Your instructions: List each line of the data that holds the word "minggu".

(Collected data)
——

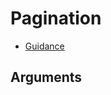# Pagination

- [Guidance](https://design-patterns.service.justice.gov.uk/components/pagination)

## Arguments
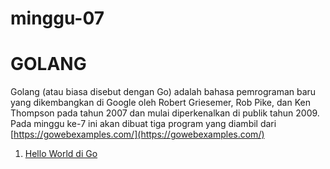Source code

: # minggu-07
# GOLANG

Golang (atau biasa disebut dengan Go) adalah bahasa pemrograman baru yang dikembangkan di Google oleh Robert Griesemer, Rob Pike, dan Ken Thompson pada tahun 2007 dan mulai diperkenalkan di publik tahun 2009.
Pada minggu ke-7 ini akan dibuat tiga program yang diambil dari [https://gowebexamples.com/](https://gowebexamples.com/)
1. [Hello World di Go](https://github.com/dwiastuti07/tcclanjut/tree/master/minggu-07/hello-world)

——

Exercise answer:
: # minggu-07
Pada minggu ke-7 ini akan dibuat tiga program yang diambil dari [https://gowebexamples.com/](https://gowebexamples.com/)
1. [Hello World di Go](https://github.com/dwiastuti07/tcclanjut/tree/master/minggu-07/hello-world)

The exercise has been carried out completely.